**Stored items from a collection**
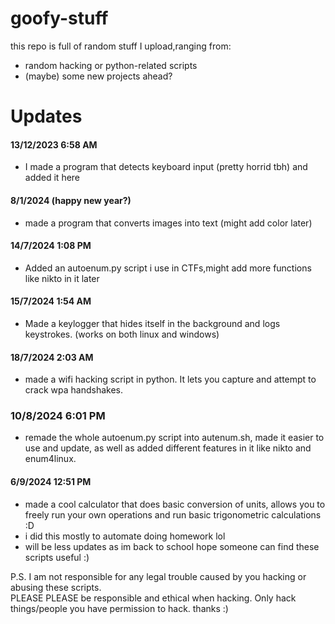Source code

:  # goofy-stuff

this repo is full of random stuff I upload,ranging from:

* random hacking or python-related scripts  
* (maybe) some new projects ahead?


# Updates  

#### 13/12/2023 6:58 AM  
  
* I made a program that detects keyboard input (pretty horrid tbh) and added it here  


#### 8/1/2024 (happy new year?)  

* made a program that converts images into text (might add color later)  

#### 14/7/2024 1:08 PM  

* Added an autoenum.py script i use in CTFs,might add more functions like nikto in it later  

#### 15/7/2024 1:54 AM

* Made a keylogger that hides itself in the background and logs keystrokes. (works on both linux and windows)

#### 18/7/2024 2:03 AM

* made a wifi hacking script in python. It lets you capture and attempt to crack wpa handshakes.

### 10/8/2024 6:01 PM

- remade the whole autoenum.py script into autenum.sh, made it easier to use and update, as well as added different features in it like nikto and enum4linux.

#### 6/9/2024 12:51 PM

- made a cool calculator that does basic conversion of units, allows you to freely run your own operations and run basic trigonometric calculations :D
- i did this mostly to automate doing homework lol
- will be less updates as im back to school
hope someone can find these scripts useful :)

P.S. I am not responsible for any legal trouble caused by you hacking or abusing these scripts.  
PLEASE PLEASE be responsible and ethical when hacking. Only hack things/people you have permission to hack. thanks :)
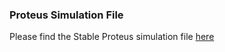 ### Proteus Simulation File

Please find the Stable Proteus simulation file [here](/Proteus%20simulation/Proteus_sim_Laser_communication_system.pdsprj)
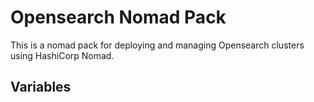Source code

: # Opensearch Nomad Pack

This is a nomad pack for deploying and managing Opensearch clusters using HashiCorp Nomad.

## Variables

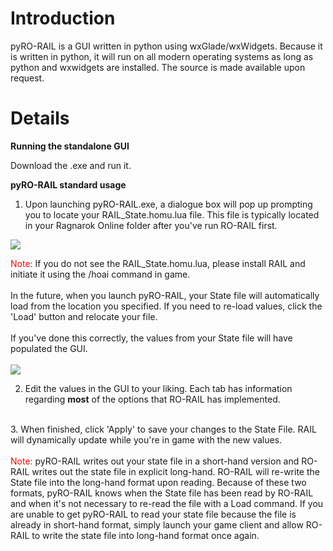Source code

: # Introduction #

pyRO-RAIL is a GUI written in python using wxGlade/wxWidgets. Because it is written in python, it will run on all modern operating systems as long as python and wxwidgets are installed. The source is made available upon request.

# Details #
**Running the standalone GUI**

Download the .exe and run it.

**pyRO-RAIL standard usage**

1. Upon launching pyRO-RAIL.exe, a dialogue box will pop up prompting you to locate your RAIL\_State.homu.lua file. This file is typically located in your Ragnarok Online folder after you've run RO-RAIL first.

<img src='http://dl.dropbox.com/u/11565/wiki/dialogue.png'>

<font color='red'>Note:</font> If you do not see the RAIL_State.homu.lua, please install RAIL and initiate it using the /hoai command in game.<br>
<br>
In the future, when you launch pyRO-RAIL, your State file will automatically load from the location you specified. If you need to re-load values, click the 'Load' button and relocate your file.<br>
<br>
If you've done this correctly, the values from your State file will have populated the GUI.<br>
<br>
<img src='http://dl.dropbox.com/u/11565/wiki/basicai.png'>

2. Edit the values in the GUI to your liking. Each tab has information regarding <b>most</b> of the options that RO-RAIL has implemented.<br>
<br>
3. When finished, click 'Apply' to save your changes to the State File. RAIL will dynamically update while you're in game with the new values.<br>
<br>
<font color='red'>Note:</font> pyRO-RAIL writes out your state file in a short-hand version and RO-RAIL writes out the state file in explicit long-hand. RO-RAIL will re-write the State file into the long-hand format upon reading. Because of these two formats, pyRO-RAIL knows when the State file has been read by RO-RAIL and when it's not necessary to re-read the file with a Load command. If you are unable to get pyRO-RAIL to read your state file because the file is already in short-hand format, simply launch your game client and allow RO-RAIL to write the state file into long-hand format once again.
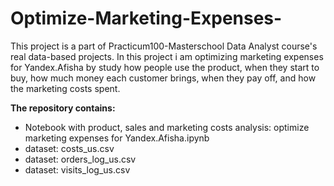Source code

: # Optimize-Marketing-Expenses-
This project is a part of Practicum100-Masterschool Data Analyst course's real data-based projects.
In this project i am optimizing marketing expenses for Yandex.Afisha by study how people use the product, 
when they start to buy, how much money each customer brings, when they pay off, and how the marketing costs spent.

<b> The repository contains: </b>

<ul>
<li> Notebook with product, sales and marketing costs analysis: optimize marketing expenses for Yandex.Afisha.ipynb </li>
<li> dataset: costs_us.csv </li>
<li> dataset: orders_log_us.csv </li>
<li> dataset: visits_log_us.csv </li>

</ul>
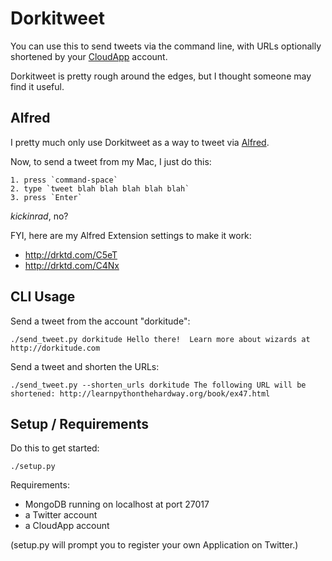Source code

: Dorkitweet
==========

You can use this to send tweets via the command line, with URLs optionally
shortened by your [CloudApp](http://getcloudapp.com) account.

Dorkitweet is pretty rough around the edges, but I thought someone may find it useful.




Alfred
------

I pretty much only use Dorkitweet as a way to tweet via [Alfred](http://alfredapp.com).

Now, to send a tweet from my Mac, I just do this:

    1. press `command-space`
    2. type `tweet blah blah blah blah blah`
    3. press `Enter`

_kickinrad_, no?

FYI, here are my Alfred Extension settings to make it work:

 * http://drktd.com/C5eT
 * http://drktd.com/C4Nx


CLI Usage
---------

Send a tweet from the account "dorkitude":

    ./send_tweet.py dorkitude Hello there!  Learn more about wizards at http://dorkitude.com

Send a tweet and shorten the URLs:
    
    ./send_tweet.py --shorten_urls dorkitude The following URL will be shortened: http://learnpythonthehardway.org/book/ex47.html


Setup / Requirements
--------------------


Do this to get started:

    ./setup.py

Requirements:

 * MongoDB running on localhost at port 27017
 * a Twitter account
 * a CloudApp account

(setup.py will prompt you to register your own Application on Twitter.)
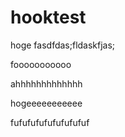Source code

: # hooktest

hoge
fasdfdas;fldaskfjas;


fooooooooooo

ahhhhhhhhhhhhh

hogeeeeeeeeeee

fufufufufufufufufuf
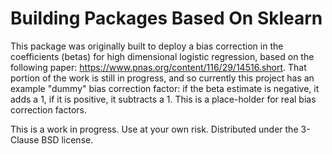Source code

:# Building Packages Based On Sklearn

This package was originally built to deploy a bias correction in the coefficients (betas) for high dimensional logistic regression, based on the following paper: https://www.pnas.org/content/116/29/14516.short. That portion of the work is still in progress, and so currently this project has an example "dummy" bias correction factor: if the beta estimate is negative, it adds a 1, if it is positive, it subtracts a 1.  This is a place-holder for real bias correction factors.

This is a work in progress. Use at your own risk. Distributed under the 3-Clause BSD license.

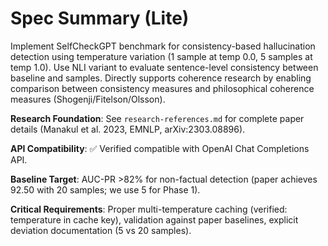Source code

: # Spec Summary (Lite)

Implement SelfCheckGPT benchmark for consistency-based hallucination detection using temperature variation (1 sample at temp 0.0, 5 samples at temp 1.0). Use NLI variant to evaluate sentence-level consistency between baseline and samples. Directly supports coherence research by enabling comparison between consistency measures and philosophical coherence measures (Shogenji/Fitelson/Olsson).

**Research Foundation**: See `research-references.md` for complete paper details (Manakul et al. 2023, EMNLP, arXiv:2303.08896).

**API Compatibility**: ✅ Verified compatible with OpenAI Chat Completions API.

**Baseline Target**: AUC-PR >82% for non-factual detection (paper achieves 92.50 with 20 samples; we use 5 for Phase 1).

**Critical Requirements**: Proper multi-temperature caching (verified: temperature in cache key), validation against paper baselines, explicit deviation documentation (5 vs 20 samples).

**ASSIGNMENT**
Copy out only the lines above from the one with "new projects ahead?" to the one with "#### 14/7/2024 1:08 PM", inclusive, exactly as they stand.

**TASK RESULT**
* (maybe) some new projects ahead?


# Updates  

#### 13/12/2023 6:58 AM  
  
* I made a program that detects keyboard input (pretty horrid tbh) and added it here  


#### 8/1/2024 (happy new year?)  

* made a program that converts images into text (might add color later)  

#### 14/7/2024 1:08 PM  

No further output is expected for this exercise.